Na feira livre, ganhei de um feirante um quilo de tomates do campo. Em retribuição, comprei-lhe rapadura. No seu vizinho, paguei o fiado do Guiné do domingo anterior. Ter um lugar que confie a nós um fiado é uma honra e raridade.
Deixei o Guiné descongelando, para fazê-lo mais tarde no almoço. O prato do dia será um Arroz de Capote. Capote, Guiné, Cocá, ou Galinha D´Angola, tudo sinônimos da mesma ave. Deliciosa e exótica.
Naquela manhã, tudo respirava paz, coroando-a com o tradicional pastel com caldo de cana, na La Deisy. Com direito a foto das simpáticas proprietárias.
Chegando em casa o calor estava insuportável.
Liguei os aspersores do pomar, mas de nada adiantaram. Muito seco aqui em Brasília, calor e baixíssima umidade.
No fogão o Guiné pegava gosto no refogado.
JG, com nariz tampado, mexia a panela.
Ele tem olfato sensível a aroma mais fortes.
No paneleiro, jazia nossa antiga bacia, um dos tantos artefatos que usei para banhar o João Gabriel (JG) quando pequenino.
Eu, a bacia e o JG trocamos olhares cúmplices.
Resgatei-lhe do alto do suporte de panelas, local que botamos aquelas que delas vamos nos esquecendo com o tempo.
Colocamos a bacia embaixo da sombra da mangueira e a enchemos com água. E começou a festa.
Era banho de mangueira, agora a de água e banheira de bacia.
Viramos crianças libertas pela água e brincar.

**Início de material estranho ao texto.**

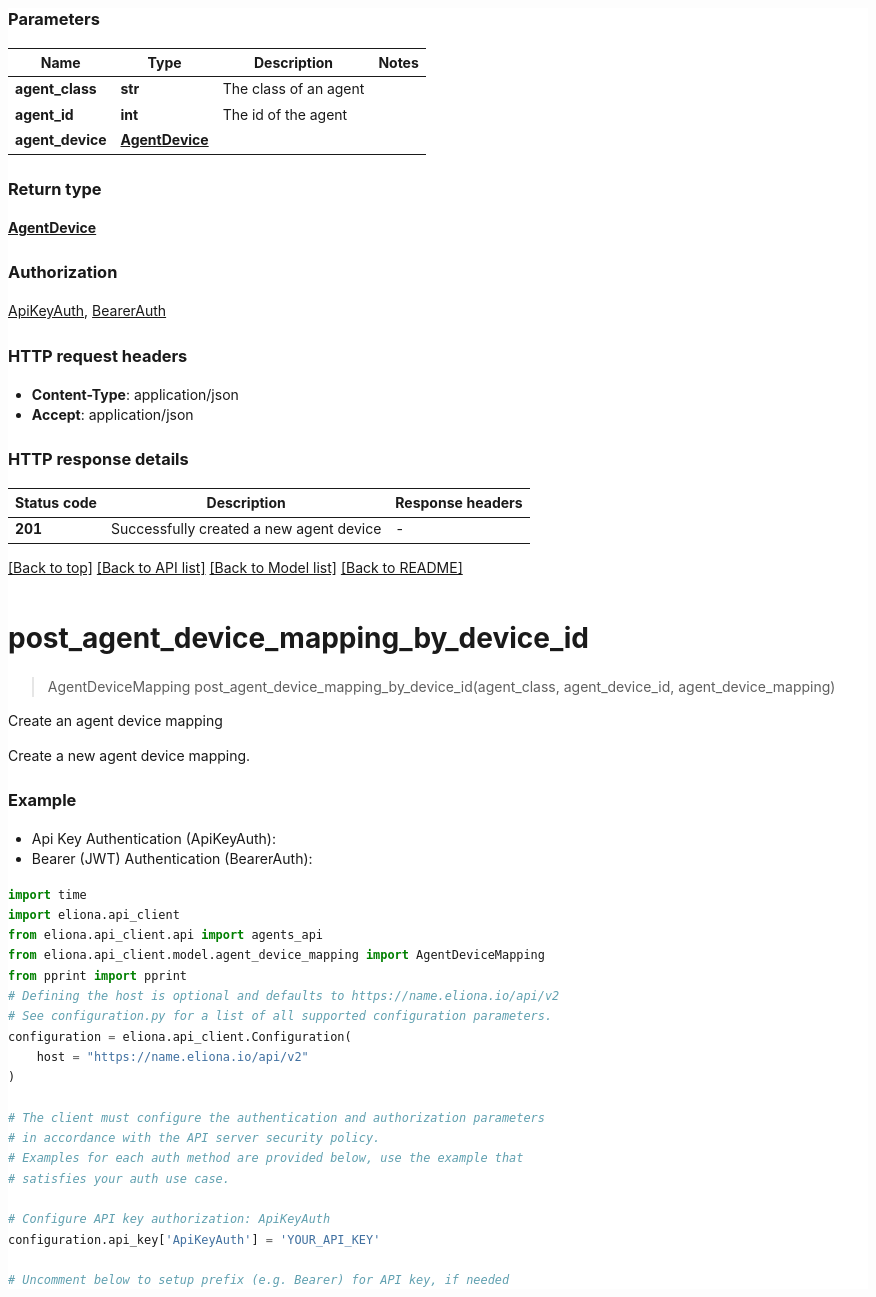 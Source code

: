 
### Parameters

Name | Type | Description  | Notes
------------- | ------------- | ------------- | -------------
 **agent_class** | **str**| The class of an agent |
 **agent_id** | **int**| The id of the agent |
 **agent_device** | [**AgentDevice**](AgentDevice.md)|  |

### Return type

[**AgentDevice**](AgentDevice.md)

### Authorization

[ApiKeyAuth](../README.md#ApiKeyAuth), [BearerAuth](../README.md#BearerAuth)

### HTTP request headers

 - **Content-Type**: application/json
 - **Accept**: application/json


### HTTP response details

| Status code | Description | Response headers |
|-------------|-------------|------------------|
**201** | Successfully created a new agent device |  -  |

[[Back to top]](#) [[Back to API list]](../README.md#documentation-for-api-endpoints) [[Back to Model list]](../README.md#documentation-for-models) [[Back to README]](../README.md)

# **post_agent_device_mapping_by_device_id**
> AgentDeviceMapping post_agent_device_mapping_by_device_id(agent_class, agent_device_id, agent_device_mapping)

Create an agent device mapping

Create a new agent device mapping.

### Example

* Api Key Authentication (ApiKeyAuth):
* Bearer (JWT) Authentication (BearerAuth):

```python
import time
import eliona.api_client
from eliona.api_client.api import agents_api
from eliona.api_client.model.agent_device_mapping import AgentDeviceMapping
from pprint import pprint
# Defining the host is optional and defaults to https://name.eliona.io/api/v2
# See configuration.py for a list of all supported configuration parameters.
configuration = eliona.api_client.Configuration(
    host = "https://name.eliona.io/api/v2"
)

# The client must configure the authentication and authorization parameters
# in accordance with the API server security policy.
# Examples for each auth method are provided below, use the example that
# satisfies your auth use case.

# Configure API key authorization: ApiKeyAuth
configuration.api_key['ApiKeyAuth'] = 'YOUR_API_KEY'

# Uncomment below to setup prefix (e.g. Bearer) for API key, if needed
```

Tudo foi se encantando numa magia e mística do encontro. Para culminar alguns de meus filhos, nora e genro estavam conosco.
Era felicidade demais.
Mas, já não temo que acabe. Antes temia, ficava ansioso. Pensava: “está bom demais, virá desgraça. Ou, “o que é bom dura pouco”.
Agora, curto o “enquanto dura”. Presto atenção a tudo e saboreio no silêncio de meu coração, galvanizando o momento, eternizando emoções.
Agora, a degusto e a guardo em imagens, como quem faz conservas para depois, conservas emocionais, para consumi-las em tempos mais escassos.
Antigamente vivia esses momentos sem prestar atenção neles, como se fosse fácil repetirem-se, depois de quase 51 no lombo, aprendi que nem sempre voltam.
Então, agora não temo mais que acabem. Simplesmente, abro-me e permito-me ao seu assombro, ao seu encantamento, e ao seu louvor ei de cantar meu canto, como diria o poeta.
À noite senti saudade de meus pais, é perto das 18h15min, estou pronto para ir à Igreja, coroar um dia de muita luz.
Quem atende é a Guia que logo me pergunta se já fotografei a Super Lua. Solto uma brincadeira qualquer, mato a saudade de meus pais e desligo.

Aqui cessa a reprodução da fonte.